Pittsburgh's largest private parking operator won't lower its rates to match the 25-cent reduction the Pittsburgh Parking Authority will give customers to kick off the new year.

Merrill Stabile, president of Alco Parking Corp., said yesterday that rates at the garages and parking facilities Alco controls won't change even though the city's parking tax is being cut from 45 percent to 40 percent Jan. 1.

Mr. Stabile said Alco did not raise its rates in proportion with the increase in the parking tax from 31 percent to 50 percent in 2004. The company, he said, "ate a good portion of that tax" to keep rates lower.

"In many cases we left them the same in '04," he said. "For that reason, we are just refraining from an increase in '08, which will be the fifth year without a rate increase."

In conjunction with the 5-percentage-point decrease in the tax next year, the Pittsburgh Parking Authority, under pressure from Mayor Luke Ravenstahl, who appoints the authority's board, will cut rates by 25 cents for all-day parkers at eight Downtown garages starting Tuesday.

At four of the eight garages, the 25-cent reduction passes on the entire tax cut to the consumer. At four others, where rates are now $13 or $14, the reduction passes on less than the entire tax cut.

By dropping the rates, the authority expects to lose about $400,000 in revenue.

In 2007, neither the authority nor Alco cut their prices in conjunction with the decrease in the tax from 50 to 45 percent, angering some politicians and commuters.

The authority did offer seven days of free parking Downtown, six of them in the weeks before Christmas. With the cut in all-day parking rates in 2008, it doesn't plan to repeat that offer.

In defending his decision not to lower rates, Mr. Stabile said that in many instances he kept his parking charges the same or increased them only slightly, less than what was needed to break even, when the tax jumped from 31 percent to 50 percent.

"We literally lost millions of dollars we never will recoup. The fact of the matter is our rates didn't go up in many cases," he said. "We knew when the tax went back down we would leave the rates the same."

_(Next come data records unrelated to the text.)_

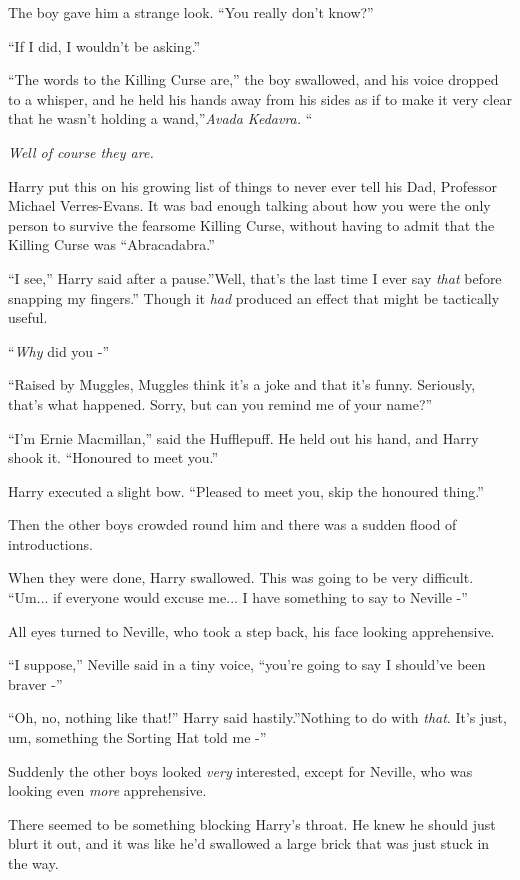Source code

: The boy gave him a strange look. ``You really don't know?''

``If I did, I wouldn't be asking.''

``The words to the Killing Curse are,'' the boy swallowed, and his voice
dropped to a whisper, and he held his hands away from his sides as if to
make it very clear that he wasn't holding a wand,''\emph{Avada Kedavra.}
``

\emph{Well of course they are.}

Harry put this on his growing list of things to never ever tell his Dad,
Professor Michael Verres-Evans. It was bad enough talking about how you
were the only person to survive the fearsome Killing Curse, without
having to admit that the Killing Curse was ``Abracadabra.''

``I see,'' Harry said after a pause.''Well, that's the last time I ever
say \emph{that} before snapping my fingers.'' Though it \emph{had}
produced an effect that might be tactically useful.

``\emph{Why} did you -''

``Raised by Muggles, Muggles think it's a joke and that it's funny.
Seriously, that's what happened. Sorry, but can you remind me of your
name?''

``I'm Ernie Macmillan,'' said the Hufflepuff. He held out his hand, and
Harry shook it. ``Honoured to meet you.''

Harry executed a slight bow. ``Pleased to meet you, skip the honoured
thing.''

Then the other boys crowded round him and there was a sudden flood of
introductions.

When they were done, Harry swallowed. This was going to be very
difficult. ``Um... if everyone would excuse me... I have
something to say to Neville -''

All eyes turned to Neville, who took a step back, his face looking
apprehensive.

``I suppose,'' Neville said in a tiny voice, ``you're going to say I
should've been braver -''

``Oh, no, nothing like that!'' Harry said hastily.''Nothing to do with
\emph{that}. It's just, um, something the Sorting Hat told me -''

Suddenly the other boys looked \emph{very} interested, except for
Neville, who was looking even \emph{more} apprehensive.

There seemed to be something blocking Harry's throat. He knew he should
just blurt it out, and it was like he'd swallowed a large brick that was
just stuck in the way.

He pointed out, for example, that Alco is charging the same $5 full-day rate at a surface lot in the Strip District as it was in 2004. He said the same applies at the Manor Building garage near Grant Street.

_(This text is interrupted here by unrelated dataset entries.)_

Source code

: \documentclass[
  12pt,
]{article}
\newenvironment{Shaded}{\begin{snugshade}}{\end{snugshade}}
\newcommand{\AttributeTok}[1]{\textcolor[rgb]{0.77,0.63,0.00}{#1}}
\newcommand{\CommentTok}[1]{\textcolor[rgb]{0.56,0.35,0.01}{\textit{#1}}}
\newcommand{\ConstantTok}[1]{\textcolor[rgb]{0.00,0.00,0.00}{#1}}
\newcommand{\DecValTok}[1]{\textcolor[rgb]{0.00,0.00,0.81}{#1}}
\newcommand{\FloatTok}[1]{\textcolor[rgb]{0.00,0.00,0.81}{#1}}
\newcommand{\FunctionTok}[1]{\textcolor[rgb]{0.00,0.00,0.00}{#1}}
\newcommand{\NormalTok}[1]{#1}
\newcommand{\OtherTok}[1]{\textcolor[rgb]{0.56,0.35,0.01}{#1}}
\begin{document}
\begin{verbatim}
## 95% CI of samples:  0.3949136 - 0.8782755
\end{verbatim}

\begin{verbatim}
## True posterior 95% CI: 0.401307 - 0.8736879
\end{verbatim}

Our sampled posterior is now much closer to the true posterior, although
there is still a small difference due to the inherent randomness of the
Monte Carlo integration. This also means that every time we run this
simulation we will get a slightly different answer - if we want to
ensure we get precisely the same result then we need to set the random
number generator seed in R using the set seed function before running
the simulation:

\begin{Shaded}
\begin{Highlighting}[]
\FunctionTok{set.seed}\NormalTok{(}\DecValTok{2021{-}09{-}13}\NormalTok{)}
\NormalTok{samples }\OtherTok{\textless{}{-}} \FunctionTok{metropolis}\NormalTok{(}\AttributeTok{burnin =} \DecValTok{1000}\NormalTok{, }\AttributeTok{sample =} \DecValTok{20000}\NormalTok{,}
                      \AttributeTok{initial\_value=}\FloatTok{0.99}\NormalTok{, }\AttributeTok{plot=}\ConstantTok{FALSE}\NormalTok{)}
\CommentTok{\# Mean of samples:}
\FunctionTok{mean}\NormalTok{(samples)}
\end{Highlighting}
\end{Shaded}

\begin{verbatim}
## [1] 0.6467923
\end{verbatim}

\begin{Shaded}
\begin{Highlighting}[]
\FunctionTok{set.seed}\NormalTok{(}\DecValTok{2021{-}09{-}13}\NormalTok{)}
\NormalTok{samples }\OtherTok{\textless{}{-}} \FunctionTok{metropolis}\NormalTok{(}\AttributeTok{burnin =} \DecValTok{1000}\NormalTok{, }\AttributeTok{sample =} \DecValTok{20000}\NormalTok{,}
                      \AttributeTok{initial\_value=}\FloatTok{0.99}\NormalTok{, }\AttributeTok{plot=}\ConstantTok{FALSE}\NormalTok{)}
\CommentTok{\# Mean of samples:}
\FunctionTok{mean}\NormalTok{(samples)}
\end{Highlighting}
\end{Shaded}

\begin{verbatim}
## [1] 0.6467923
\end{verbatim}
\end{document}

The mayor declined comment on Alco's decision.

Mr. Stabile said he doesn't fear losing business to parking authority garages by not reducing his rates.

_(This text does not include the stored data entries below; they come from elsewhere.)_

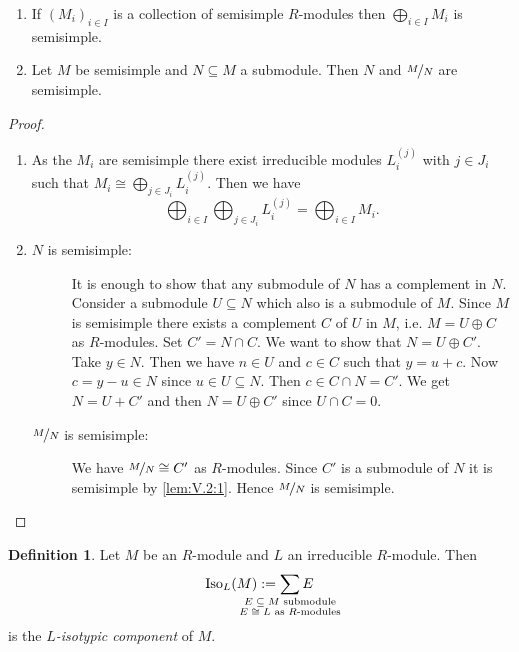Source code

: \documentclass[12pt,a4paper]{scrartcl}
\theoremstyle{cplain}
\theoremstyle{cplain}
\theoremstyle{cplain}
\theoremstyle{definition}
\newtheorem*{deff}{Definition}
\begin{document}
\begin{otherlanguage}{english}
\begin{lem} \label{lem:V.2}
  \leavevmode
  \begin{enumerate}
    \item If $(M_i)_{i\in I}$ is a collection of semisimple $R$-modules then $\bigoplus_{i\in I}M_i$ is semisimple. \label{lem:V.2:1}
    \item Let $M$ be semisimple and $N\subseteq M$ a submodule. Then $N$ and $\nicefrac{M}{N}$ are semisimple. \label{lem:V.2:2}
  \end{enumerate}
\end{lem}
\begin{proof}
  \leavevmode
  \begin{enumerate}[label=\ref{lem:V.2:\arabic*}]
    \item As the $M_i$ are semisimple there exist irreducible modules $L_i^{(j)}$ with $j \in J_i$ such that $M_i \cong \bigoplus_{j\in J_i}L_i^{(j)}$. Then we have \[\bigoplus_{i\in I}\bigoplus_{j\in J_i}L_i^{(j)} = \bigoplus_{i\in I} M_i.\]
    \item \begin{description}
      \item[$N$ is semisimple:] It is enough to show that any submodule of $N$ has a complement in $N$. Consider a submodule $U\subseteq N$ which also is a submodule of $M$. Since $M$ is semisimple there exists a complement $C$ of $U$ in $M$, i.e. $M= U \oplus C$ as $R$-modules. Set $C' = N\cap C$. We want to show that $N=U \oplus C'$. Take $y \in N$. Then we have $n\in U$ and $c \in C$ such that $y=u+c$. Now $c = y-u\in N$ since $u\in U \subseteq N$. Then $c \in C \cap N = C'$. We get $N = U+C'$ and then $N=U\oplus C'$ since $U\cap C=0$.
      \item[$\nicefrac{M}{N}$ is semisimple:] We have $\nicefrac{M}{N} \cong C'$ as $R$-modules. Since $C'$ is a submodule of $N$ it is semisimple by \ref{lem:V.2:1}. Hence $\nicefrac{M}{N}$ is semisimple.
      \qedhere
    \end{description}
  \end{enumerate}
\end{proof}


\begin{deff}
  Let $M$ be an $R$-module and $L$ an irreducible $R$-module. Then \[\Iso_L(M) := \sum_{\mathclap{\substack{\text{$E \subseteq M$ submodule}\\\text{$E\cong L$ as $R$-modules}}}}E \] is the \emph{$L$-isotypic component} of $M$.
\end{deff}


\end{otherlanguage}
\end{document}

"No, because everything's filling anyway. I could raise my rates if I wanted to, but I didn't think that was appropriate," he said. "We are still doing a service in our opinion by refraining from any increase."

Network Parking, which manages parking facilities at Station Square, the SouthSide Works and the Westin Convention Center hotel, Downtown, also will keep its rates the same in the new year.

Ryan Merriman, regional manager, said the company has kept rates the same since 2004 despite the parking tax hike and increases in operating costs.

"Forest City and Station Square basically ate the tax [increase] to keep the rates lower," he said.

Since Network Parking didn't raise rates when the tax was increased to 50 percent, "we felt we would leave it the way it is" now, Mr. Merriman said.

Representatives for Central Parking, another Downtown operator, could not be reached for comment.